Pros: It means that Bitcoin Cash has cheaper transaction fees, it is faster, and has less backlog than Bitcoin even with Segwit on the Bitcoin network. This, in theory, allows Bitcoin Cash to scale more, is better for peer to peer exchange, for commerce, and just about everything.

Cons: Newer and less known dev team, less hashing power on the network, less nodes, tendency towards mining centralization based upon large block size, it doesn’t solve transaction malleability, and finally it won’t allow Lightening Network to run on it.
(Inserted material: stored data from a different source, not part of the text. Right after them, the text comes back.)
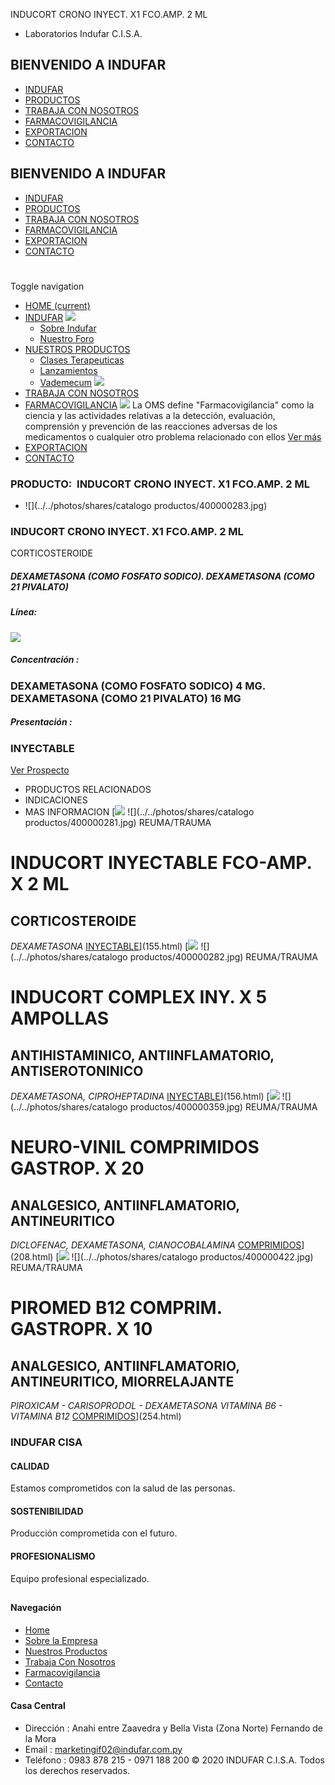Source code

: INDUCORT CRONO INYECT. X1 FCO.AMP. 2 ML
- Laboratorios Indufar C.I.S.A.
## BIENVENIDO A INDUFAR
* [INDUFAR](157.html#)
* [PRODUCTOS](157.html#)
* [TRABAJA CON NOSOTROS](157.html#)
* [FARMACOVIGILANCIA](157.html#)
* [EXPORTACION](157.html#)
* [CONTACTO](157.html#)
## BIENVENIDO A INDUFAR
* [INDUFAR](../../index.html)
* [PRODUCTOS](../../productos.html)
* [TRABAJA CON NOSOTROS](../../trabaja_con_nosotros.html)
* [FARMACOVIGILANCIA](../../farmacovigilancia.html)
* [EXPORTACION](../../exportacion.html)
* [CONTACTO](../../contacto.html)
# 
Toggle navigation
* [HOME (current)](../../index.html)
* [INDUFAR](157.html#) 
  [![ ](../../photos/shares/Sistema/Menu/indufar_menul.jpg)](../../institucional.html)
  - [Sobre Indufar](../../institucional.html)
  - [Nuestro Foro](../../blog.html)
* [NUESTROS PRODUCTOS](157.html#) 
  - [Clases Terapeuticas](../clases_terapeuticas.html)
  - [Lanzamientos](../lanzamientos.html)
  - [Vademecum](../../productos.html)
  [![ ](../../photos/shares/Sistema/Menu/productos.png)](../../productos.html)
* [TRABAJA CON NOSOTROS](../../trabaja_con_nosotros.html)
* [FARMACOVIGILANCIA](157.html#) 
  [![ ](../../photos/shares/Sistema/Menu/TUBOS.png)](../../farmacovigilancia.html)
  La OMS define "Farmacovigilancia" como la ciencia y las actividades relativas a la detección, evaluación, comprensión y prevención de las reacciones adversas de los medicamentos o cualquier otro problema relacionado con ellos
  [Ver más](../../farmacovigilancia.html)
* [EXPORTACION](../../exportacion.html)
* [CONTACTO](../../contacto.html)
### PRODUCTO:  INDUCORT CRONO INYECT. X1 FCO.AMP. 2 ML
* ![](../../photos/shares/catalogo productos/400000283.jpg)
### **INDUCORT CRONO INYECT. X1 FCO.AMP. 2 ML**
CORTICOSTEROIDE
##### **DEXAMETASONA (COMO FOSFATO SODICO). DEXAMETASONA (COMO 21 PIVALATO)**
##### **Línea:**
[![](../../photos/shares/Laboratorios/lab_medical.png)](../linea/2.html)
##### **Concentración :**
### DEXAMETASONA (COMO FOSFATO SODICO) 4 MG. DEXAMETASONA (COMO 21 PIVALATO) 16 MG
##### **Presentación :**
### INYECTABLE
[Ver Prospecto](https://www.indufar.com.py/files/shares/prospectos/400000283.pdf)
* PRODUCTOS RELACIONADOS
* INDICACIONES
* MAS INFORMACION
[![](../../photos/shares/Laboratorios/lab_medical.png)
![](../../photos/shares/catalogo productos/400000281.jpg)
REUMA/TRAUMA
# INDUCORT INYECTABLE FCO-AMP. X 2 ML
## CORTICOSTEROIDE
*DEXAMETASONA*
[INYECTABLE](157.html#)](155.html)
[![](../../photos/shares/Laboratorios/lab_medical.png)
![](../../photos/shares/catalogo productos/400000282.jpg)
REUMA/TRAUMA
# INDUCORT COMPLEX INY. X 5 AMPOLLAS
## ANTIHISTAMINICO, ANTIINFLAMATORIO, ANTISEROTONINICO
*DEXAMETASONA, CIPROHEPTADINA*
[INYECTABLE](157.html#)](156.html)
[![](../../photos/shares/Laboratorios/lab_indufar.png)
![](../../photos/shares/catalogo productos/400000359.jpg)
REUMA/TRAUMA
# NEURO-VINIL COMPRIMIDOS GASTROP. X 20
## ANALGESICO, ANTIINFLAMATORIO, ANTINEURITICO
*DICLOFENAC, DEXAMETASONA, CIANOCOBALAMINA*
[COMPRIMIDOS](157.html#)](208.html)
[![](../../photos/shares/Laboratorios/lab_medical.png)
![](../../photos/shares/catalogo productos/400000422.jpg)
REUMA/TRAUMA
# PIROMED B12 COMPRIM. GASTROPR. X 10
## ANALGESICO, ANTIINFLAMATORIO, ANTINEURITICO, MIORRELAJANTE
*PIROXICAM - CARISOPRODOL - DEXAMETASONA
VITAMINA B6 - VITAMINA B12*
[COMPRIMIDOS](157.html#)](254.html)
### INDUFAR CISA
#### CALIDAD
Estamos comprometidos con la salud de las personas.
#### SOSTENIBILIDAD
Producción comprometida con el futuro.
#### PROFESIONALISMO
Equipo profesional especializado.
## 
#### Navegación
* [Home](../../index.html)
* [Sobre la Empresa](../../institucional.html)
* [Nuestros Productos](../../productos.html)
* [Trabaja Con Nosotros](../../trabaja_con_nosotros.html)
* [Farmacovigilancia](../../farmacovigilancia.html)
* [Contacto](../../contacto.html)
#### Casa Central
* Dirección : Anahi entre Zaavedra y Bella Vista (Zona Norte) Fernando de la Mora
* Email : [marketingif02@indufar.com.py](mailto:marketingif02@indufar.com.py)
* Teléfono : 0983 878 215 - 0971 188 200
© 2020 INDUFAR C.I.S.A. Todos los derechos reservados.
Bitcoin cash is good for commercial use and buying normal products. Until some of the miners move over and contribute more of their power to the BCH network, staying away from using it might be a good idea. With confirmation times being insanely volatile I can’t see the justification in using it. The confirmation times are still much less than with traditional banking but that’s besides the point. Most store owners shouldn’t be using BCH until things get under control. And investors I don’t think should be in it at all. Considering it’s lost so much value and Bitcoin continues to break into new highs.

I think, Bitcoin is still the best place for store of value and long term investment. They have a more stable network. Bitcoin is less susceptible to being manipulated by large miners unlike BCH, which shows manipulation.Just take a look at these block time confirmations and compare those with the hashing power dips. Likewise, after August 1st the price of Bitcoin went on a Bull run for about a month before topping out at 5k. And after it’s dip back to the 4k level, it’s now broken out past the previous all time high. That’s likely due to another planned fork called Bitcoin Gold and everyone wanting to get free money.
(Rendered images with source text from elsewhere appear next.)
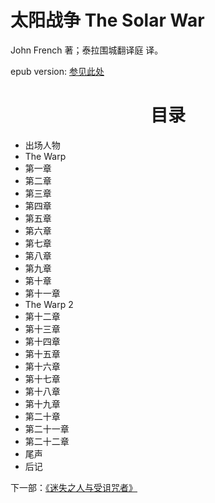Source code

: # 太阳战争 The Solar War

John French 著；泰拉围城翻译庭 译。

epub version: [参见此处](The%20Solar%20War-CN.epub)

<div align="center">
<h1>目录</h1>
</div>

- 出场人物
- The Warp
- 第一章
- 第二章
- 第三章
- 第四章
- 第五章
- 第六章
- 第七章
- 第八章
- 第九章
- 第十章
- 第十一章
- The Warp 2
- 第十二章
- 第十三章
- 第十四章
- 第十五章
- 第十六章
- 第十七章
- 第十八章
- 第十九章
- 第二十章
- 第二十一章
- 第二十二章
- 尾声
- 后记

下一部：[《迷失之人与受诅咒者》](/../TheLostAndTheDamned/TheLostAndTheDamnedIndex.md)
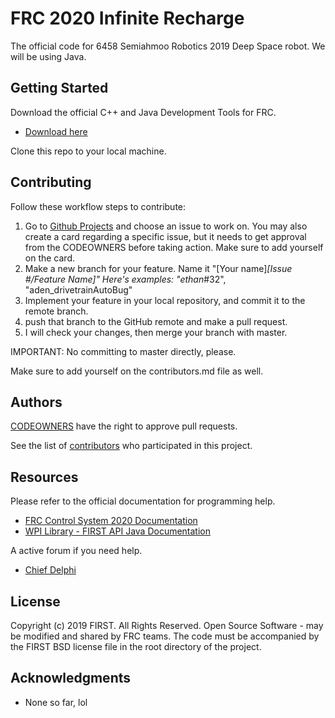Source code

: # FRC 2020 Infinite Recharge

The official code for 6458 Semiahmoo Robotics 2019 Deep Space robot.
We will be using Java.

## Getting Started
 
Download the official C++ and Java Development Tools for FRC.
 * [Download here](https://github.com/wpilibsuite/allwpilib/releases)
 
 Clone this repo to your local machine. 

## Contributing

Follow these workflow steps to contribute:

1. Go to [Github Projects](https://github.com/Semiahmoo-Robotics/FRC-2020-InfiniteRecharge/projects) and choose an issue to work on. You may also create a card regarding a specific issue, but it needs to get approval from the CODEOWNERS before taking action. Make sure to add yourself on the card.
2. Make a new branch for your feature. Name it "[Your name]_[Issue #/Feature Name]" Here's examples: "ethan_#32", "aden_drivetrainAutoBug"
3. Implement your feature in your local repository, and commit it to the remote branch.
4. push that branch to the GitHub remote and make a pull request.
5. I will check your changes, then merge your branch with master.

IMPORTANT: No committing to master directly, please.

Make sure to add yourself on the contributors.md file as well.

## Authors

[CODEOWNERS](https://github.com/Semiahmoo-Robotics/FRC-2020-InfiniteRecharge/tree/master/doc/CODEOWNERS) have the right to approve pull requests.

See the list of [contributors](https://github.com/Semiahmoo-Robotics/FRC-2020-InfiniteRecharge/tree/master/doc/Contributors.md) who participated in this project.

## Resources

Please refer to the official documentation for programming help.
 * [FRC Control System 2020 Documentation](https://docs.wpilib.org/en/latest/docs/getting-started/getting-started-frc-control-system/wpilib-setup.html)
 * [WPI Library - FIRST API Java Documentation](http://first.wpi.edu/FRC/roborio/release/docs/java/)
 
A active forum if you need help.
 * [Chief Delphi](https://www.chiefdelphi.com/c/technical/java)

## License

Copyright (c) 2019 FIRST. All Rights Reserved.
Open Source Software - may be modified and shared by FRC teams. The code must be accompanied by the FIRST BSD license file in the root directory of the project.

## Acknowledgments

* None so far, lol

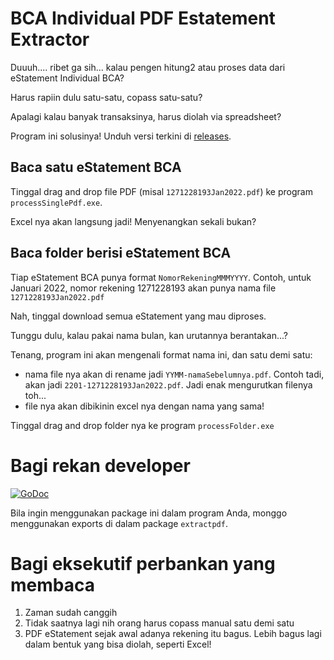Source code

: # BCA Individual PDF Estatement Extractor

Duuuh.... ribet ga sih... kalau pengen hitung2 atau proses data dari eStatement Individual BCA?

Harus rapiin dulu satu-satu, copass satu-satu?

Apalagi kalau banyak transaksinya, harus diolah via spreadsheet?

Program ini solusinya! Unduh versi terkini di [releases](https://github.com/benedictjohannes/bca-pdfestatementindividual-extractor/releases/).

## Baca satu eStatement BCA

Tinggal drag and drop file PDF (misal `1271228193Jan2022.pdf`) ke program `processSinglePdf.exe`.

Excel nya akan langsung jadi! Menyenangkan sekali bukan?

## Baca folder berisi eStatement BCA

Tiap eStatement BCA punya format `NomorRekeningMMMYYYY`. Contoh, untuk Januari 2022, nomor rekening 1271228193 akan punya nama file `1271228193Jan2022.pdf`

Nah, tinggal download semua eStatement yang mau diproses.

Tunggu dulu, kalau pakai nama bulan, kan urutannya berantakan...?

Tenang, program ini akan mengenali format nama ini, dan satu demi satu:

-   nama file nya akan di rename jadi `YYMM-namaSebelumnya.pdf`. Contoh tadi, akan jadi `2201-1271228193Jan2022.pdf`. Jadi enak mengurutkan filenya toh...
-   file nya akan dibikinin excel nya dengan nama yang sama!

Tinggal drag and drop folder nya ke program `processFolder.exe`

# Bagi rekan developer

[![GoDoc](https://img.shields.io/badge/pkg.go.dev-doc-blue)](https://pkg.go.dev/github.com/benedictjohannes/bca-pdfestatementindividual-extractor)

Bila ingin menggunakan package ini dalam program Anda, monggo menggunakan exports di dalam package `extractpdf`.

# Bagi eksekutif perbankan yang membaca

1. Zaman sudah canggih
2. Tidak saatnya lagi nih orang harus copass manual satu demi satu
3. PDF eStatement sejak awal adanya rekening itu bagus. Lebih bagus lagi dalam bentuk yang bisa diolah, seperti Excel!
But Bitcoin is still the powerhouse in the crypto-world and will be for some time. A few days ago Bitcoin had 56% of the market cap which is incredibly impressive. So Bitcoin should still make up a large portion of your crypto protiflo. And even for traditional investors adding some small amounts of crypto might be a decent idea, depending on your risk tolerance.

5 Replies to “Bitcoin Cash, a hard fork”

  1. Thanks for sharing superb informations. Your web-site is so cool. I am impressed by the details that youve on this site. It reveals how nicely you understand this subject. Bookmarked this website page, will come back for more articles. You, my friend, ROCK! I found just the information I already searched everywhere and just couldn’t come across. What a great website.

  2. You are very right. 15 difference in international prices (BTC to USD) and in Indian market (BTC to INR) is a big difference. However this has happened due to demonetization. Due to demonetization, there has been drastic increase in demand. The Bitcoin exchanges do not have enough liquidity. When they have limited number of bitcoins with them and demand is huge, they have no option but to increase the price. No one is selling bitcoins so these exchanges are not receiving any SELL orders. They are only getting BUY orders resulting in a crunch leading to increase in their selling price.